[Data entries]
-------

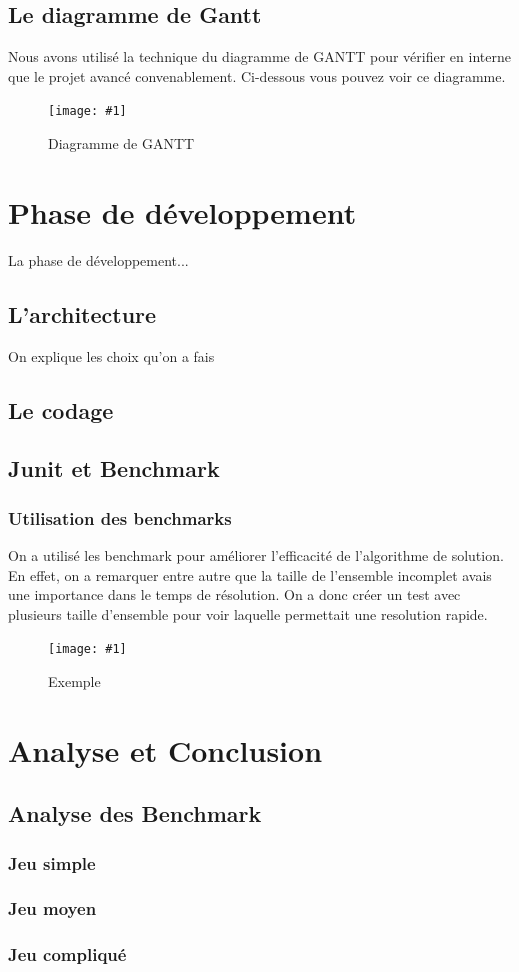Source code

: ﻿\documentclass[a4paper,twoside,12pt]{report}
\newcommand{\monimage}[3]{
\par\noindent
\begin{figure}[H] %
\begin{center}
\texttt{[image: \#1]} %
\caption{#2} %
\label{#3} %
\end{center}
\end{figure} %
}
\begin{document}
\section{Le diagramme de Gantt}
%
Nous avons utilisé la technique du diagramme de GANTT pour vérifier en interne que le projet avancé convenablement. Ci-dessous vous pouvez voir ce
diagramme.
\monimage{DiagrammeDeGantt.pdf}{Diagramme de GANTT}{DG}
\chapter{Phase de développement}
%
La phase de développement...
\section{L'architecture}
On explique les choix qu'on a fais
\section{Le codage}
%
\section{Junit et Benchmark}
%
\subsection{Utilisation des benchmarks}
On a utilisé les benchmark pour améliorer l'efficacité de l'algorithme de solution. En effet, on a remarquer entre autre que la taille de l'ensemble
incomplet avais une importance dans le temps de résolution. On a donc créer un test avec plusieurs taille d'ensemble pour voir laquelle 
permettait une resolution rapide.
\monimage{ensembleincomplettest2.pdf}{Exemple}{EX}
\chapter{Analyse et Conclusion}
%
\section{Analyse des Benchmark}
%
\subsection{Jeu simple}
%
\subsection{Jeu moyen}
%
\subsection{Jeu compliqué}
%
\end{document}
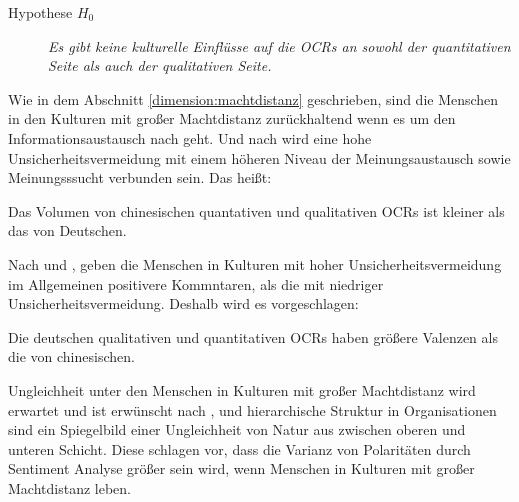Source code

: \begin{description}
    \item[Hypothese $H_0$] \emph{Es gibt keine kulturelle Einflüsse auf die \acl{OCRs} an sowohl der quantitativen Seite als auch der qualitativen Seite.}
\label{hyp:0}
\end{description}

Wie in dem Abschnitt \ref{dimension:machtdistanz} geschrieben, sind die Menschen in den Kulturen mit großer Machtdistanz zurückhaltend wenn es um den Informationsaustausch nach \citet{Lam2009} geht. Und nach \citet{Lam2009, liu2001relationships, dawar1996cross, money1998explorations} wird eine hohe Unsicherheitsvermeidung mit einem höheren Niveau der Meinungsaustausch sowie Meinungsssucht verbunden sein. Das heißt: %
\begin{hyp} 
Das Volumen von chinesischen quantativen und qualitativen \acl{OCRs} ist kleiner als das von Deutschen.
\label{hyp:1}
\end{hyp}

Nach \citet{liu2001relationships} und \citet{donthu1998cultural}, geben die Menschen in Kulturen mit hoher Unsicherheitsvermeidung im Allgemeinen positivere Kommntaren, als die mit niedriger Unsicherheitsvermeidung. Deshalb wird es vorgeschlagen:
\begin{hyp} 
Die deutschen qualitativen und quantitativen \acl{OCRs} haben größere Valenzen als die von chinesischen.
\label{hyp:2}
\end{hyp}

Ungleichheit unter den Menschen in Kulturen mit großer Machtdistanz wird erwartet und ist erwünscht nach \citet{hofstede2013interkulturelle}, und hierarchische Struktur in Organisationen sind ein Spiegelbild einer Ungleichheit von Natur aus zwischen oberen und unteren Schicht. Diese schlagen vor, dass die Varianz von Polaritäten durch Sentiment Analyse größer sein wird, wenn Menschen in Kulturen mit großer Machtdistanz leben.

-------

This exercise requires the lines of the entries containing the string "Analyse".

◆ **PROBLEM SOLUTION**
\chapter{Analyse et Conclusion}
\section{Analyse des Benchmark}
Ungleichheit unter den Menschen in Kulturen mit großer Machtdistanz wird erwartet und ist erwünscht nach \citet{hofstede2013interkulturelle}, und hierarchische Struktur in Organisationen sind ein Spiegelbild einer Ungleichheit von Natur aus zwischen oberen und unteren Schicht. Diese schlagen vor, dass die Varianz von Polaritäten durch Sentiment Analyse größer sein wird, wenn Menschen in Kulturen mit großer Machtdistanz leben.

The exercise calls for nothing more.